[Start of section]
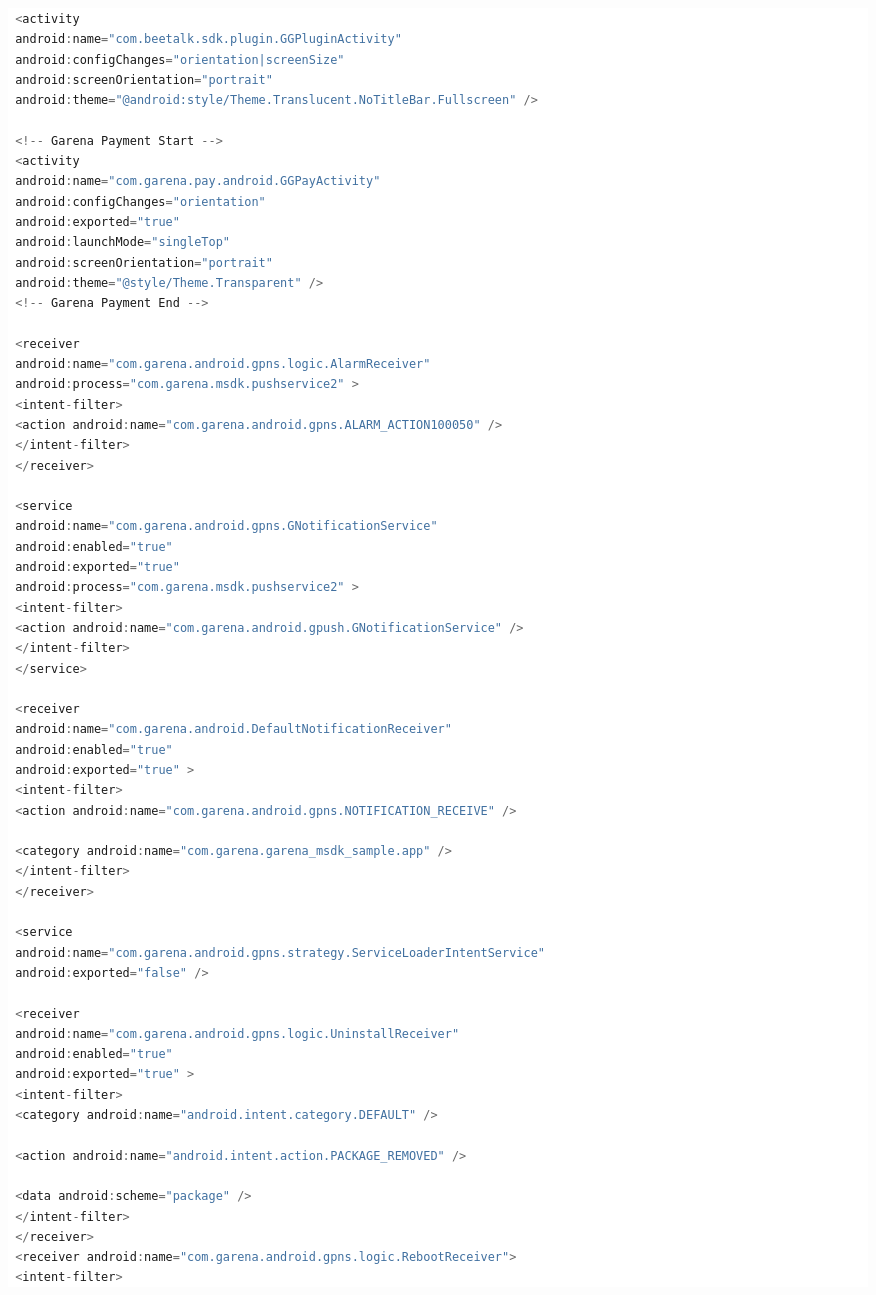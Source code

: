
 ```cs
 <activity
 android:name="com.beetalk.sdk.plugin.GGPluginActivity"
 android:configChanges="orientation|screenSize"
 android:screenOrientation="portrait"
 android:theme="@android:style/Theme.Translucent.NoTitleBar.Fullscreen" />

 <!-- Garena Payment Start -->
 <activity
 android:name="com.garena.pay.android.GGPayActivity"
 android:configChanges="orientation"
 android:exported="true"
 android:launchMode="singleTop"
 android:screenOrientation="portrait"
 android:theme="@style/Theme.Transparent" />
 <!-- Garena Payment End -->

 <receiver
 android:name="com.garena.android.gpns.logic.AlarmReceiver"
 android:process="com.garena.msdk.pushservice2" >
 <intent-filter>
 <action android:name="com.garena.android.gpns.ALARM_ACTION100050" />
 </intent-filter>
 </receiver>

 <service
 android:name="com.garena.android.gpns.GNotificationService"
 android:enabled="true"
 android:exported="true"
 android:process="com.garena.msdk.pushservice2" >
 <intent-filter>
 <action android:name="com.garena.android.gpush.GNotificationService" />
 </intent-filter>
 </service>

 <receiver
 android:name="com.garena.android.DefaultNotificationReceiver"
 android:enabled="true"
 android:exported="true" >
 <intent-filter>
 <action android:name="com.garena.android.gpns.NOTIFICATION_RECEIVE" />

 <category android:name="com.garena.garena_msdk_sample.app" />
 </intent-filter>
 </receiver>

 <service
 android:name="com.garena.android.gpns.strategy.ServiceLoaderIntentService"
 android:exported="false" />

 <receiver
 android:name="com.garena.android.gpns.logic.UninstallReceiver"
 android:enabled="true"
 android:exported="true" >
 <intent-filter>
 <category android:name="android.intent.category.DEFAULT" />

 <action android:name="android.intent.action.PACKAGE_REMOVED" />

 <data android:scheme="package" />
 </intent-filter>
 </receiver>
 <receiver android:name="com.garena.android.gpns.logic.RebootReceiver">
 <intent-filter>
```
[End of section]
▸ **INSTRUCTIONS TO FOLLOW**
Among the lines above, find those carrying the word "logic" and copy them out.

▸ **WRITTEN SOLUTION**
 android:name="com.garena.android.gpns.logic.AlarmReceiver"
 android:name="com.garena.android.gpns.logic.UninstallReceiver"
 <receiver android:name="com.garena.android.gpns.logic.RebootReceiver">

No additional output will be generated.